-- THE TASK --
Output every entry below exactly, without its pictures.

----- GIVEN DATA

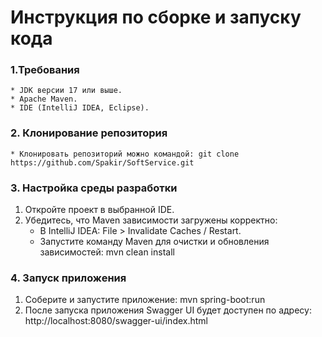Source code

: # Инструкция по сборке и запуску кода

### 1.Требования

    * JDK версии 17 или выше.
    * Apache Maven.
    * IDE (IntelliJ IDEA, Eclipse).

### 2. Клонирование репозитория

    * Клонировать репозиторий можно командой: git clone https://github.com/Spakir/SoftService.git

### 3. Настройка среды разработки   

1. Откройте проект в выбранной IDE.
2. Убедитесь, что Maven зависимости загружены корректно:
   * В IntelliJ IDEA: File > Invalidate Caches / Restart.
   * Запустите команду Maven для очистки и обновления зависимостей: mvn clean install

### 4.  Запуск приложения
1. Соберите и запустите приложение: mvn spring-boot:run
2. После запуска приложения Swagger UI будет доступен по адресу: http://localhost:8080/swagger-ui/index.html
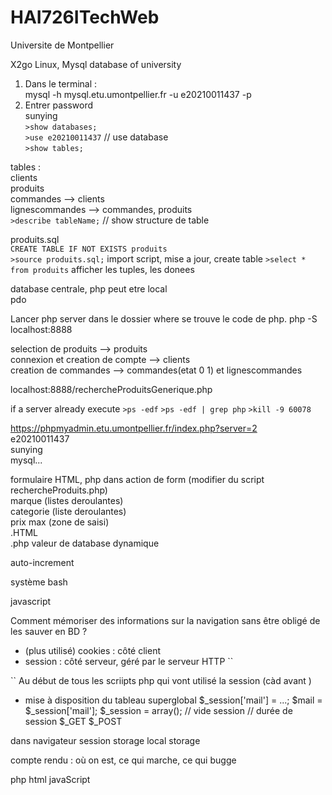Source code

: # HAI726ITechWeb
Universite de Montpellier

X2go Linux, Mysql database of university 

1. Dans le terminal :  
    mysql -h mysql.etu.umontpellier.fr -u e20210011437 -p
2. Entrer password  
    sunying   
`>show databases;`  
`>use e20210011437` // use database  
`>show tables;`

tables :  
clients  
produits  
commandes --> clients  
lignescommandes --> commandes, produits  
`>describe tableName;` // show structure de table  

produits.sql  
`CREATE TABLE IF NOT EXISTS produits`  
`>source produits.sql;` import script, mise a jour, create table
`>select * from produits` afficher les tuples, les donees

database centrale, php peut etre local  
pdo  

Lancer php server dans le dossier where se trouve le code de php. 
php -S localhost:8888  

selection de produits --> produits  
connexion et creation de compte --> clients  
creation de commandes --> commandes(etat 0 1) et lignescommandes  

localhost:8888/rechercheProduitsGenerique.php

if a server already execute
`>ps -edf`
`>ps -edf | grep php`
`>kill -9 60078`

https://phpmyadmin.etu.umontpellier.fr/index.php?server=2  
e20210011437  
sunying  
mysql...

formulaire HTML, php dans action de form (modifier du script rechercheProduits.php)  
    marque (listes deroulantes)  
    categorie (liste deroulantes)  
    prix max (zone de saisi)  
.HTML  
.php valeur de database dynamique   

 auto-increment

système
 bash 

 javascript

Comment mémoriser des informations sur la navigation sans être obligé de les sauver en BD ? 
- (plus utilisé) cookies : côté client
- session : côté serveur, géré par le serveur HTTP
``
<?php session_start();?>
``
Au début de tous les scriipts php qui vont utilisé la session (càd avant <html>)

- mise à disposition du tableau superglobal
$_session['mail'] = ...; 
$mail = $_session['mail']; 
$_session = array(); // vide session
// durée de session
$_GET 
$_POST

dans navigateur 
session storage
local storage

compte rendu :
où on est, ce qui marche, ce qui bugge 

php html javaScript

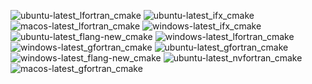  ![ubuntu-latest_lfortran_cmake](https://img.shields.io/badge/ubuntu--latest_lfortran_cmake-failing-red) ![ubuntu-latest_ifx_cmake](https://img.shields.io/badge/ubuntu--latest_ifx_cmake-failing-red) ![macos-latest_lfortran_cmake](https://img.shields.io/badge/macos--latest_lfortran_cmake-failing-red) ![windows-latest_ifx_cmake](https://img.shields.io/badge/windows--latest_ifx_cmake-failing-red) ![ubuntu-latest_flang-new_cmake](https://img.shields.io/badge/ubuntu--latest_flang--new_cmake-failing-red) ![windows-latest_lfortran_cmake](https://img.shields.io/badge/windows--latest_lfortran_cmake-failing-red) ![windows-latest_gfortran_cmake](https://img.shields.io/badge/windows--latest_gfortran_cmake-failing-red) ![ubuntu-latest_gfortran_cmake](https://img.shields.io/badge/ubuntu--latest_gfortran_cmake-failing-red) ![windows-latest_flang-new_cmake](https://img.shields.io/badge/windows--latest_flang--new_cmake-failing-red) ![ubuntu-latest_nvfortran_cmake](https://img.shields.io/badge/ubuntu--latest_nvfortran_cmake-failing-red) ![macos-latest_gfortran_cmake](https://img.shields.io/badge/macos--latest_gfortran_cmake-failing-red)
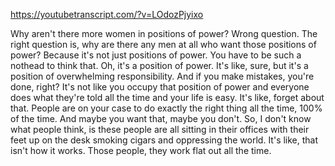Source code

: https://youtubetranscript.com/?v=LOdozPjyixo

 Why aren't there more women in positions of power? Wrong question. The right question is, why are there any men at all who want those positions of power? Because it's not just positions of power. You have to be such a nothead to think that. Oh, it's a position of power. It's like, sure, but it's a position of overwhelming responsibility. And if you make mistakes, you're done, right? It's not like you occupy that position of power and everyone does what they're told all the time and your life is easy. It's like, forget about that. People are on your case to do exactly the right thing all the time, 100% of the time. And maybe you want that, maybe you don't. So, I don't know what people think, is these people are all sitting in their offices with their feet up on the desk smoking cigars and oppressing the world. It's like, that isn't how it works. Those people, they work flat out all the time.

----------

-- ANSWER TO THIS EXERCISE --
Source code

: # Инструкция по сборке и запуску кода

### 1.Требования

    * JDK версии 17 или выше.
    * Apache Maven.
    * IDE (IntelliJ IDEA, Eclipse).

### 2. Клонирование репозитория

    * Клонировать репозиторий можно командой: git clone https://github.com/Spakir/SoftService.git

### 3. Настройка среды разработки   

1. Откройте проект в выбранной IDE.
2. Убедитесь, что Maven зависимости загружены корректно:
   * В IntelliJ IDEA: File > Invalidate Caches / Restart.
   * Запустите команду Maven для очистки и обновления зависимостей: mvn clean install

### 4.  Запуск приложения
1. Соберите и запустите приложение: mvn spring-boot:run
2. После запуска приложения Swagger UI будет доступен по адресу: http://localhost:8080/swagger-ui/index.html
Source code

: # HAI726ITechWeb
Universite de Montpellier

X2go Linux, Mysql database of university 

1. Dans le terminal :  
    mysql -h mysql.etu.umontpellier.fr -u e20210011437 -p
2. Entrer password  
    sunying   
`>show databases;`  
`>use e20210011437` // use database  
`>show tables;`

tables :  
clients  
produits  
commandes --> clients  
lignescommandes --> commandes, produits  
`>describe tableName;` // show structure de table  

produits.sql  
`CREATE TABLE IF NOT EXISTS produits`  
`>source produits.sql;` import script, mise a jour, create table
`>select * from produits` afficher les tuples, les donees

database centrale, php peut etre local  
pdo  

Lancer php server dans le dossier where se trouve le code de php. 
php -S localhost:8888  

selection de produits --> produits  
connexion et creation de compte --> clients  
creation de commandes --> commandes(etat 0 1) et lignescommandes  

localhost:8888/rechercheProduitsGenerique.php

if a server already execute
`>ps -edf`
`>ps -edf | grep php`
`>kill -9 60078`

https://phpmyadmin.etu.umontpellier.fr/index.php?server=2  
e20210011437  
sunying  
mysql...

formulaire HTML, php dans action de form (modifier du script rechercheProduits.php)  
    marque (listes deroulantes)  
    categorie (liste deroulantes)  
    prix max (zone de saisi)  
.HTML  
.php valeur de database dynamique   

 auto-increment

système
 bash 

 javascript

Comment mémoriser des informations sur la navigation sans être obligé de les sauver en BD ? 
- (plus utilisé) cookies : côté client
- session : côté serveur, géré par le serveur HTTP
``
<?php session_start();?>
``
Au début de tous les scriipts php qui vont utilisé la session (càd avant <html>)

- mise à disposition du tableau superglobal
$_session['mail'] = ...; 
$mail = $_session['mail']; 
$_session = array(); // vide session
// durée de session
$_GET 
$_POST

dans navigateur 
session storage
local storage

compte rendu :
où on est, ce qui marche, ce qui bugge 

php html javaScript

  ![ubuntu-latest_lfortran_cmake](https://img.shields.io/badge/ubuntu--latest_lfortran_cmake-failing-red) ![ubuntu-latest_ifx_cmake](https://img.shields.io/badge/ubuntu--latest_ifx_cmake-failing-red) ![macos-latest_lfortran_cmake](https://img.shields.io/badge/macos--latest_lfortran_cmake-failing-red) ![windows-latest_ifx_cmake](https://img.shields.io/badge/windows--latest_ifx_cmake-failing-red) ![ubuntu-latest_flang-new_cmake](https://img.shields.io/badge/ubuntu--latest_flang--new_cmake-failing-red) ![windows-latest_lfortran_cmake](https://img.shields.io/badge/windows--latest_lfortran_cmake-failing-red) ![windows-latest_gfortran_cmake](https://img.shields.io/badge/windows--latest_gfortran_cmake-failing-red) ![ubuntu-latest_gfortran_cmake](https://img.shields.io/badge/ubuntu--latest_gfortran_cmake-failing-red) ![windows-latest_flang-new_cmake](https://img.shields.io/badge/windows--latest_flang--new_cmake-failing-red) ![ubuntu-latest_nvfortran_cmake](https://img.shields.io/badge/ubuntu--latest_nvfortran_cmake-failing-red) ![macos-latest_gfortran_cmake](https://img.shields.io/badge/macos--latest_gfortran_cmake-failing-red)
Source code

: https://youtubetranscript.com/?v=LOdozPjyixo

 Why aren't there more women in positions of power? Wrong question. The right question is, why are there any men at all who want those positions of power? Because it's not just positions of power. You have to be such a nothead to think that. Oh, it's a position of power. It's like, sure, but it's a position of overwhelming responsibility. And if you make mistakes, you're done, right? It's not like you occupy that position of power and everyone does what they're told all the time and your life is easy. It's like, forget about that. People are on your case to do exactly the right thing all the time, 100% of the time. And maybe you want that, maybe you don't. So, I don't know what people think, is these people are all sitting in their offices with their feet up on the desk smoking cigars and oppressing the world. It's like, that isn't how it works. Those people, they work flat out all the time.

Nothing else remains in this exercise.